My first objective in this project was to produce a clean, well registered two colour print from positive and negative masks. Simple, huh? My first attempts at registering a second colour properly were really poor. For this inital attempt, I was trying to line up one edge when I dropped the plate down at an angle. How did I do that?
As this was using a thin plastic stencil, and the halo caused by the slight thickness was doubled with the pos and neg image. I like the halo, and the two analogous colours. This method of registration seems to require a degree of eye/hand coordination I lack. I like the effects of misregistation, but, unfortunately, the prints are spoilt by the lack of a clean plate mark.
This next print was reasonably registered but had a ‘shadow’ because I didn’t place the stencil down smoothly and also a halo. I thought I could turn it to my advantage by printing a third transparent colour over the top with addition stencils and achieve four colours. To aid transparency, I extended the ink, but, unfortunately, this made the ink too gloopy and I couldn’t roll an even texture. Also, with my student rollers, I can’t cover the plate without lines at the roller edge and an offset from the edge of the plate. Frustrating.
I wanted to explore a different registration technique. For this print, I tried drawing around the plate on paper on the press bed, and keeping the paper pinched.
The floppy, complex paper stencil didn’t land cleanly for the second print, and for some reason, the print paper creased badly as it went through the press a second time. Perhaps the paper had dried out too much between passes (about 5 mins) or perhaps I had soaked it too much to start with.
I really like the stencils using the human figure. These seem to me to have an extra degree of interest and allow the viewer to exercise imagination. I went on a life drawing session last week (see ) and thought I might utilise some of the shapes. I photographed my originals and isolated some of the shapes, drawing over to develop a stencil. Most didn’t work because of the partial outlines, but I thought this one interesting.
I decided to position her to one side of the plate so that she is pointing into the space. I had acquired more newsprint so this stencil was cut from that, but the negative stencil was in two pieces, of course, so an extra registration problem.

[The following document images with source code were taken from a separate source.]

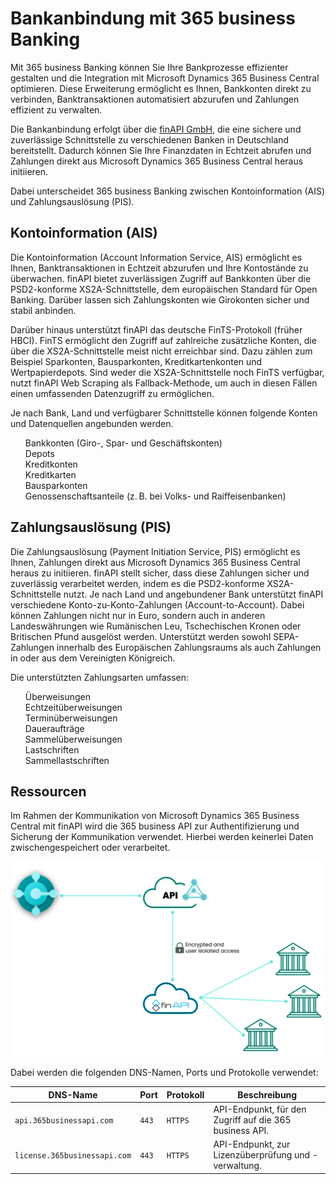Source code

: # Bankanbindung mit 365 business Banking

Mit 365 business Banking können Sie Ihre Bankprozesse effizienter gestalten und die Integration mit Microsoft Dynamics 365 Business Central optimieren. Diese Erweiterung ermöglicht es Ihnen, Bankkonten direkt zu verbinden, Banktransaktionen automatisiert abzurufen und Zahlungen effizient zu verwalten.

Die Bankanbindung erfolgt über die [finAPI GmbH](https://www.finapi.io/), die eine sichere und zuverlässige Schnittstelle zu verschiedenen Banken in Deutschland bereitstellt. Dadurch können Sie Ihre Finanzdaten in Echtzeit abrufen und Zahlungen direkt aus Microsoft Dynamics 365 Business Central heraus initiieren.

Dabei unterscheidet 365 business Banking zwischen Kontoinformation (AIS) und Zahlungsauslösung (PIS).

## Kontoinformation (AIS)

Die Kontoinformation (Account Information Service, AIS) ermöglicht es Ihnen, Banktransaktionen in Echtzeit abzurufen und Ihre Kontostände zu überwachen. finAPI bietet zuverlässigen Zugriff auf Bankkonten über die PSD2-konforme XS2A-Schnittstelle, dem europäischen Standard für Open Banking. Darüber lassen sich Zahlungskonten wie Girokonten sicher und stabil anbinden.

Darüber hinaus unterstützt finAPI das deutsche FinTS-Protokoll (früher HBCI). FinTS ermöglicht den Zugriff auf zahlreiche zusätzliche Konten, die über die XS2A-Schnittstelle meist nicht erreichbar sind. Dazu zählen zum Beispiel Sparkonten, Bausparkonten, Kreditkartenkonten und Wertpapierdepots. Sind weder die XS2A-Schnittstelle noch FinTS verfügbar, nutzt finAPI Web Scraping als Fallback-Methode, um auch in diesen Fällen einen umfassenden Datenzugriff zu ermöglichen.

Je nach Bank, Land und verfügbarer Schnittstelle können folgende Konten und Datenquellen angebunden werden. 

<ul>
<i aria-hidden="true" class="fas fa-check"></i> Bankkonten (Giro-, Spar- und Geschäftskonten)<br>
<i aria-hidden="true" class="fas fa-check"></i> Depots<br>
<i aria-hidden="true" class="fas fa-check"></i> Kreditkonten<br>
<i aria-hidden="true" class="fas fa-check"></i> Kreditkarten<br>
<i aria-hidden="true" class="fas fa-check"></i> Bausparkonten<br>
<i aria-hidden="true" class="fas fa-check"></i> Genossenschaftsanteile (z. B. bei Volks- und Raiffeisenbanken)
</ul>

## Zahlungsauslösung (PIS)

Die Zahlungsauslösung (Payment Initiation Service, PIS) ermöglicht es Ihnen, Zahlungen direkt aus Microsoft Dynamics 365 Business Central heraus zu initiieren. finAPI stellt sicher, dass diese Zahlungen sicher und zuverlässig verarbeitet werden, indem es die PSD2-konforme XS2A-Schnittstelle nutzt. Je nach Land und angebundener Bank unterstützt finAPI verschiedene Konto-zu-Konto-Zahlungen (Account-to-Account). Dabei können Zahlungen nicht nur in Euro, sondern auch in anderen Landeswährungen wie Rumänischen Leu, Tschechischen Kronen oder Britischen Pfund ausgelöst werden. Unterstützt werden sowohl SEPA-Zahlungen innerhalb des Europäischen Zahlungsraums als auch Zahlungen in oder aus dem Vereinigten Königreich.

Die unterstützten Zahlungsarten umfassen:

<ul>
<i aria-hidden="true" class="fas fa-check"></i> Überweisungen<br>
<i aria-hidden="true" class="fas fa-check"></i> Echtzeitüberweisungen<br>
<i aria-hidden="true" class="fas fa-check"></i> Terminüberweisungen<br>
<i aria-hidden="true" class="fas fa-check"></i> Daueraufträge<br>
<i aria-hidden="true" class="fas fa-check"></i> Sammelüberweisungen<br>
<i aria-hidden="true" class="fas fa-check"></i> Lastschriften<br>
<i aria-hidden="true" class="fas fa-check"></i> Sammellastschriften
</ul>

## Ressourcen

Im Rahmen der Kommunikation von Microsoft Dynamics 365 Business Central mit finAPI wird die 365 business API zur Authentifizierung und Sicherung der Kommunikation verwendet. Hierbei werden keinerlei Daten zwischengespeichert oder verarbeitet.

![Ressourcen](/assets/images/365-business-banking/resources.en-US.png)

Dabei werden die folgenden DNS-Namen, Ports und Protokolle verwendet:

| DNS-Name | Port | Protokoll | Beschreibung |
| --- | --- | --- | --- |
| `api.365businessapi.com` | `443` | `HTTPS` | API-Endpunkt, für den Zugriff auf die 365 business API. |
| `license.365businessapi.com` | `443` | `HTTPS` | API-Endpunkt, zur Lizenzüberprüfung und -verwaltung. |
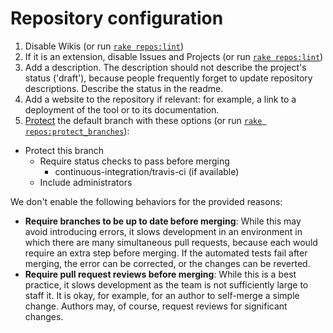 # Repository configuration

1. Disable Wikis (or run [`rake repos:lint`](https://github.com/open-contracting/standard-maintenance-scripts))
1. If it is an extension, disable Issues and Projects (or run [`rake repos:lint`](https://github.com/open-contracting/standard-maintenance-scripts))
1. Add a description. The description should not describe the project's status ('draft'), because people frequently forget to update repository descriptions. Describe the status in the readme.
1. Add a website to the repository if relevant: for example, a link to a deployment of the tool or to its documentation.
1. [Protect](https://help.github.com/articles/about-protected-branches/) the default branch with these options (or run [`rake repos:protect_branches`](https://github.com/open-contracting/standard-maintenance-scripts)):

* Protect this branch
  * Require status checks to pass before merging
    * continuous-integration/travis-ci (if available)
  * Include administrators

We don't enable the following behaviors for the provided reasons:

* **Require branches to be up to date before merging**: While this may avoid introducing errors, it slows development in an environment in which there are many simultaneous pull requests, because each would require an extra step before merging. If the automated tests fail after merging, the error can be corrected, or the changes can be reverted.
* **Require pull request reviews before merging**: While this is a best practice, it slows development as the team is not sufficiently large to staff it. It is okay, for example, for an author to self-merge a simple change. Authors may, of course, request reviews for significant changes.
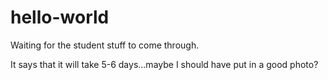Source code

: # hello-world
Waiting for the student stuff to come through.

It says that it will take 5-6 days...maybe I should have put in a good photo?
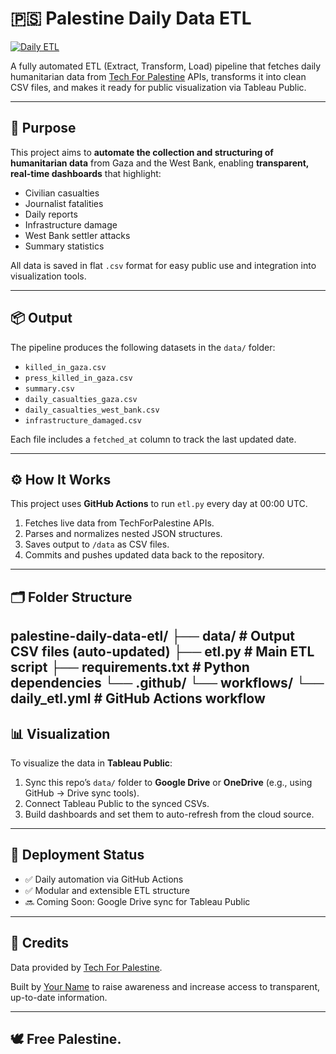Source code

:# 🇵🇸 Palestine Daily Data ETL

[![Daily ETL](https://github.com/YOUR_USERNAME/palestine-daily-data-etl/actions/workflows/daily_etl.yml/badge.svg)](https://github.com/YOUR_USERNAME/palestine-daily-data-etl/actions/workflows/daily_etl.yml)

A fully automated ETL (Extract, Transform, Load) pipeline that fetches daily humanitarian data from [Tech For Palestine](https://data.techforpalestine.org/) APIs, transforms it into clean CSV files, and makes it ready for public visualization via Tableau Public.

---

## 🎯 Purpose

This project aims to **automate the collection and structuring of humanitarian data** from Gaza and the West Bank, enabling **transparent, real-time dashboards** that highlight:

- Civilian casualties  
- Journalist fatalities  
- Daily reports  
- Infrastructure damage  
- West Bank settler attacks  
- Summary statistics  

All data is saved in flat `.csv` format for easy public use and integration into visualization tools.

---

## 📦 Output

The pipeline produces the following datasets in the `data/` folder:

- `killed_in_gaza.csv`
- `press_killed_in_gaza.csv`
- `summary.csv`
- `daily_casualties_gaza.csv`
- `daily_casualties_west_bank.csv`
- `infrastructure_damaged.csv`

Each file includes a `fetched_at` column to track the last updated date.

---

## ⚙️ How It Works

This project uses **GitHub Actions** to run `etl.py` every day at 00:00 UTC.

1. Fetches live data from TechForPalestine APIs.
2. Parses and normalizes nested JSON structures.
3. Saves output to `/data` as CSV files.
4. Commits and pushes updated data back to the repository.

---

## 🗂️ Folder Structure

palestine-daily-data-etl/
├── data/ # Output CSV files (auto-updated)
├── etl.py # Main ETL script
├── requirements.txt # Python dependencies
└── .github/
└── workflows/
└── daily_etl.yml # GitHub Actions workflow
---

## 📊 Visualization

To visualize the data in **Tableau Public**:

1. Sync this repo’s `data/` folder to **Google Drive** or **OneDrive** (e.g., using GitHub → Drive sync tools).
2. Connect Tableau Public to the synced CSVs.
3. Build dashboards and set them to auto-refresh from the cloud source.

---

## 🚀 Deployment Status

- ✅ Daily automation via GitHub Actions  
- ✅ Modular and extensible ETL structure  
- 🔜 Coming Soon: Google Drive sync for Tableau Public

---

## 🙌 Credits

Data provided by [Tech For Palestine](https://data.techforpalestine.org/).

Built by [Your Name](https://github.com/YOUR_USERNAME) to raise awareness and increase access to transparent, up-to-date information.

---

## 🕊️ Free Palestine.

This time I tried a different registration technique. I did a positive print, then placed the other stencil on top of it and two flat pieces of metal along the edges at one corner. I then inked my plate an nudging it into the metal corner, dropped it onto the stenciled paper. I pressed the plate down to stick it to the paper, and carefully flipped it before placing the package on the press. This had the advantage that I could accurately position my stencils (to a fraction of a mm).
In my first attempt, the stencil creased, spoiling an otherwise good print.
These are my two best attempts but each has a slight smudge at the corner from placing the plate down, and even with this method, I can’t place the stencils accurately enough. I am not sure how to improve on my registration at present, for a really professional finish. I prefer the orange figure on the turquoise background, but, truth be told, I find these rather flat and dull.